Two’s Company; Three’s A Crowd – Competition Tribunal Okays Vancouver Airport Authority’s Ability to Limit Number of In-Flight Caterers
October 18th, 2019
The Canadian Competition Tribunal released a summary of its decision in The Commissioner of Competition v. Vancouver Airport Authority where it dismissed an application brought by the Commissioner of Competition to restrain the Vancouver Airport Authority from limiting the number of providers of in-flight catering and galley handling services for planes.
This limit, the Commissioner argued, prevented and lessened competition substantially. The Commissioner sought an order prohibiting the Vancouver Airport Authority from directly or indirectly engaging in this exclusionary practice and requiring it to authorize airside access to any in-flight catering firm that met health, safety, security and performance requirements.
The Tribunal can prohibit an abuse of dominant position under the Competition Act where one or more persons substantially or completely control a class or species of business and they have engaged in anti-competitive acts (such as excluding competing in-flight catering firms from being able to operate at the airport), and those anti-competitive acts are having the effect of preventing or lessening competition substantially in a market.

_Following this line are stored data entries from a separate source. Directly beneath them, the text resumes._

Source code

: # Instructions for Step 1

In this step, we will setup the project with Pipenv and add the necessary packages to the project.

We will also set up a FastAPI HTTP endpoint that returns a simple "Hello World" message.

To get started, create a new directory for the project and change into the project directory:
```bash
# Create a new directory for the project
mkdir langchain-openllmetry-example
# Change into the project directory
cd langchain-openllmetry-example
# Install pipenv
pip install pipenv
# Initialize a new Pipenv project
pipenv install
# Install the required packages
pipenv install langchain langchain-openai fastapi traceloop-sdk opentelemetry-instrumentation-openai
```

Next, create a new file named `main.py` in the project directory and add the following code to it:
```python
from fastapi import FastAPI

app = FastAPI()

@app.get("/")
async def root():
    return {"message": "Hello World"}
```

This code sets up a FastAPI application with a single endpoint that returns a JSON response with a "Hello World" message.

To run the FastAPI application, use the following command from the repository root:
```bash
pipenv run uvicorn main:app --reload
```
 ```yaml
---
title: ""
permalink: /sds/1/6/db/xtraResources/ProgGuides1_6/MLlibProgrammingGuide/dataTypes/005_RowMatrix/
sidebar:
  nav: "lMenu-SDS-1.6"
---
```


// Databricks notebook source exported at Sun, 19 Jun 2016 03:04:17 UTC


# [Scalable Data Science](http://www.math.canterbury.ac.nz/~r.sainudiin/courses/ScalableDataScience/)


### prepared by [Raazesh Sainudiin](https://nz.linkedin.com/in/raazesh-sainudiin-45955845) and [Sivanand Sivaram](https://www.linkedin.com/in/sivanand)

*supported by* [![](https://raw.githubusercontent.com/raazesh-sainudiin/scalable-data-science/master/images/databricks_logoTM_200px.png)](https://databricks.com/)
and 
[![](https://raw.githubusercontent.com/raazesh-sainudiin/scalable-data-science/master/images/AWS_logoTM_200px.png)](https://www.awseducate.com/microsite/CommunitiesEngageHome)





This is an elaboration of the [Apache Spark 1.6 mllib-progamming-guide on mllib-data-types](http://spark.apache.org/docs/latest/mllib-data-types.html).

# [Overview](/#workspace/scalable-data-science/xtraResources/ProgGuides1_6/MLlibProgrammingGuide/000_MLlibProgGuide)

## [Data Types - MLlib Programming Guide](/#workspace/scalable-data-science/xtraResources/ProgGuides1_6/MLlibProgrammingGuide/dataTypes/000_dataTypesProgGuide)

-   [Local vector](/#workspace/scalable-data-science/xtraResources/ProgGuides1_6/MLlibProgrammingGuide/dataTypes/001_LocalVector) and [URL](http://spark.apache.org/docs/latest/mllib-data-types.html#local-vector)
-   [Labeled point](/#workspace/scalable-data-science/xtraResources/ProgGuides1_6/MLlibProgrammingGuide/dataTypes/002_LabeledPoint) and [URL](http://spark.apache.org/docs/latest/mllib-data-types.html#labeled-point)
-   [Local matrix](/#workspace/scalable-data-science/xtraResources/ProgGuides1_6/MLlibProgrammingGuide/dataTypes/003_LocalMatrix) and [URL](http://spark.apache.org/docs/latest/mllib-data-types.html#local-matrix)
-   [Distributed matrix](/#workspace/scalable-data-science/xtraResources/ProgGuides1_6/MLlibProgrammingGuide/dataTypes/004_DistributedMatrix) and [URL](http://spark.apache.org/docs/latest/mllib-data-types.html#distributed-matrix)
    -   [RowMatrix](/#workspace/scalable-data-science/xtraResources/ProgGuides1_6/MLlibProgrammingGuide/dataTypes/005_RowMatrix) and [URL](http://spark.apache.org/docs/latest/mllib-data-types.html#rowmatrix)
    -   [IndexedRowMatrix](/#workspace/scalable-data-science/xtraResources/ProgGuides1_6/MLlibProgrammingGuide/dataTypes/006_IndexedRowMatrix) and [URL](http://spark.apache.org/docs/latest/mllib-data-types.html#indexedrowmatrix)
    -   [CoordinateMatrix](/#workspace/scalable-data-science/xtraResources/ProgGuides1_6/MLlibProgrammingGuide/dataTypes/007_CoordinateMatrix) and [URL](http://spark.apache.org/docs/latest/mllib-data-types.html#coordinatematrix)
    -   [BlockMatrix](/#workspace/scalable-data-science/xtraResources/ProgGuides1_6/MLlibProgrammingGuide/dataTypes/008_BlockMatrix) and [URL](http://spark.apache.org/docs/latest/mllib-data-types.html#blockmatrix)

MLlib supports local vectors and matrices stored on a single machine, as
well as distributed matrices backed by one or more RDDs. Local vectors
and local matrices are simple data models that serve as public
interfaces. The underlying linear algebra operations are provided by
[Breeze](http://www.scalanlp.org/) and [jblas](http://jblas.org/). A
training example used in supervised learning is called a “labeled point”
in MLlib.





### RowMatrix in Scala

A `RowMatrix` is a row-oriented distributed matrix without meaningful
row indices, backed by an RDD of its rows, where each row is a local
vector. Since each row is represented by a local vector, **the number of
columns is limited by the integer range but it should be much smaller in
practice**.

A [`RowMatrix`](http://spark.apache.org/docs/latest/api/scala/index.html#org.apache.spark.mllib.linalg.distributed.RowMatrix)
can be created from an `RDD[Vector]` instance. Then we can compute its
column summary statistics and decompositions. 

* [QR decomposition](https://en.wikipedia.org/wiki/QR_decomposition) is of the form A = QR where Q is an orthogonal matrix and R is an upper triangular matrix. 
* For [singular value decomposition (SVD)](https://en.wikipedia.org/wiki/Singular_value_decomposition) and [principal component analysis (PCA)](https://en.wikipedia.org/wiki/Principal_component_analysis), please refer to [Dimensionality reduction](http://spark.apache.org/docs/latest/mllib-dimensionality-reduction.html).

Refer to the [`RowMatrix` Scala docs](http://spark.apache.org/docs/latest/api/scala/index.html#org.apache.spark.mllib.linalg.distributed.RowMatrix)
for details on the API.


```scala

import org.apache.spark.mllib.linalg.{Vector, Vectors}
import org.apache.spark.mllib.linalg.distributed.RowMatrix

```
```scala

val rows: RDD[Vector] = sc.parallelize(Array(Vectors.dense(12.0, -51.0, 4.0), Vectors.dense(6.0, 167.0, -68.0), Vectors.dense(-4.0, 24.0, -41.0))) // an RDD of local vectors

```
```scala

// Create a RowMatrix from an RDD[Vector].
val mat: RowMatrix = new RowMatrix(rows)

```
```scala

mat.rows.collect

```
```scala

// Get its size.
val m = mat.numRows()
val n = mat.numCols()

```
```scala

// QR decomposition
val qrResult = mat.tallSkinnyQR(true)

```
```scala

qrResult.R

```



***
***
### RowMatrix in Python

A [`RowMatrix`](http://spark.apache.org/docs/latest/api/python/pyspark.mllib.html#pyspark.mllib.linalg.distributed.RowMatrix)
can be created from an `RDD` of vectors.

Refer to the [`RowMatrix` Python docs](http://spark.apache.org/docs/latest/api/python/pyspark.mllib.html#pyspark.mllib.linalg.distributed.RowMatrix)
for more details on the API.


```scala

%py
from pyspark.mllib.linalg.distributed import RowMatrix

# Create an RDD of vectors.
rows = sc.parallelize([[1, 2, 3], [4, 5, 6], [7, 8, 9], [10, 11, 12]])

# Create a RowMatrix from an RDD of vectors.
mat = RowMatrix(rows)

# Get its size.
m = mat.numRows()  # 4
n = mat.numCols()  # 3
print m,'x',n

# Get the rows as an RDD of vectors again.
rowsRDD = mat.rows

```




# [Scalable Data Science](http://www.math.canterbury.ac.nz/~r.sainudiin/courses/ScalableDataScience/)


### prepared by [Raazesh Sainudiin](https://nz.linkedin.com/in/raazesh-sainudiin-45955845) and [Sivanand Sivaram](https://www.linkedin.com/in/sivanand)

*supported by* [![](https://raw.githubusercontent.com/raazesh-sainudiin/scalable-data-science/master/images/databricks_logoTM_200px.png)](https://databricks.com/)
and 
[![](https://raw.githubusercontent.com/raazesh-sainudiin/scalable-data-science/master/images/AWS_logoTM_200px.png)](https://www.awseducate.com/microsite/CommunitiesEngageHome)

The Vancouver Airport Authority had claimed that it could rely on the “regulated conduct doctrine,” to shield it from liability. That doctrine is invoked by public bodies where a validly enacted statute, regulation or subordinate legislative instrument requires, directs, mandates or authorizes them to engage in anti-competitive conduct. The Tribunal held that, for the purposes of an abuse of dominant position application, no such defence exists for public bodies. It also noted that there were no statutes, regulations, or other statutory instruments that required the Vancouver Airport Authority to restrict in-flight catering firms in this case in any event.
The Tribunal found that the Vancouver Airport Authority completely dominated the market for galley handling services at the airport and that it had a competitive interest in that market, even though it did not actually compete in it. Its conduct was thus, captured under the abuse of dominant position provisions of the Competition Act. But, the Tribunal unanimously concluded that the Vancouver Airport Authority had a legitimate business justification for engaging in the conduct that excluded other in-flight catering firms, such as the practical considerations associated with multiple operators using limited airport facilities. The choice to limit the number of operators was not meant to be anti-competitive, as contemplated by paragraph 79(1)(b) of the Competition Act, and was sufficient to dismiss the Commissioner’s application.
Fatally, the Tribunal found that the conduct in question did not prevent or lessen competition substantially in the market for galley handling services at the airport, which the Competition Act requires. There was no reduction in price or non-price competition in the supply of those services at the airport relative to the degree of competition that would likely have existed in the absence of the conduct of excluding other operators.
A full version of the decision will be released when all confidential information is redacted.